Были и серьезные проблемы. Дети, привыкшие заниматься с основным педагогом один на один, прекрасно понимали объяснения, когда в классе было 2–3 человека. Умели сконцентрироваться, понять. Но они совершенно не могли находиться в классе, где собиралось человек тридцать. Они отключались, общались друг с другом… И вот тут от учителя требовалось много сил и умения диктовать свои условия.

Что еще? Дети были страшно невротизированы. Мало кто без ущерба для нервов выдержал бы серьезную конкуренцию, постоянное сравнение с более успешными, упреки, если на зачете или экзамене получил не пять, а пять с минусом.
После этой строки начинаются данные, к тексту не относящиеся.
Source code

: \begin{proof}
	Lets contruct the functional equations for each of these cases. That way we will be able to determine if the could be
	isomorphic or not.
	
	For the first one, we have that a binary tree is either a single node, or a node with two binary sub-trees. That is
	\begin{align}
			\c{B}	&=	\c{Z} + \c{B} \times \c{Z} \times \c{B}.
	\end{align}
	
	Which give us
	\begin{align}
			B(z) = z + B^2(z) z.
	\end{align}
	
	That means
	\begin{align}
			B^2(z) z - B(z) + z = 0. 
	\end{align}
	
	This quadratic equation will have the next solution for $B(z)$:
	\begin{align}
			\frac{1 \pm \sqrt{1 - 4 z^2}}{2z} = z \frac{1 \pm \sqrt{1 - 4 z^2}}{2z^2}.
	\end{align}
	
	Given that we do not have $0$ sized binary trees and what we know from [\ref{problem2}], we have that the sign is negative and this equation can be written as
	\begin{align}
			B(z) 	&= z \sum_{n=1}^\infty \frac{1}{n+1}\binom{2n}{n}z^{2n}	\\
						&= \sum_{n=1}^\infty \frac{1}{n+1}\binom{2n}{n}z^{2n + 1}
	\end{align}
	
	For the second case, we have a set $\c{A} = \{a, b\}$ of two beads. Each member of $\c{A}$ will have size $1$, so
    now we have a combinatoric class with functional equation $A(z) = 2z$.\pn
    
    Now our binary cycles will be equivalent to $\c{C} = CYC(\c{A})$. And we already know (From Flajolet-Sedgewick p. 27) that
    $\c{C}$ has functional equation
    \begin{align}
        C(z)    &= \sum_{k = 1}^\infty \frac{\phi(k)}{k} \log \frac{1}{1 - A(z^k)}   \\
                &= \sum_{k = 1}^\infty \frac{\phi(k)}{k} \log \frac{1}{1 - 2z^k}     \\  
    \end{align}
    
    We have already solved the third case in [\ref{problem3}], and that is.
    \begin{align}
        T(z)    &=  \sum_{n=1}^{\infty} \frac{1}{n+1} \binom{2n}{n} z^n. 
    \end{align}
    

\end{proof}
Дети панически боялись четверок! О тройках я уже не говорю. И, что меня поразило, они не стеснялись доносить друг на друга. (Они не понимали, что доносят.) Подходили и вываливали такое… И сейчас вспомнить страшно… Я постепенно стала у них спрашивать, как они собираются жить в «большой жизни»? Ведь то, что они хорошие музыканты, не делает их хорошими людьми. Надо соблюдать какие-то правила поведения, учитывать, что другим людям тоже и так же бывает больно…

— Ничего, — отвечали мне часто. — Я так хорошо играю, что все меня будут уважать и любить за это. Остальное — ерунда.

Но я все-таки продолжала говорить о том, что такое хорошо и плохо. Кто-то понял.

Некоторые дети в школе были совершенно несчастными существами: их били, оскорбляли и унижали родители ради того, чтобы добиться блестящих результатов в музыке.

Вот этого я никогда не пойму! Хотя — история стара, как мир, и — знаю — мне припомнят Моцарта и его строгого отца… И скажут, что главное — результат… Для меня — нет. Жестокость растлевает. И палача и жертву.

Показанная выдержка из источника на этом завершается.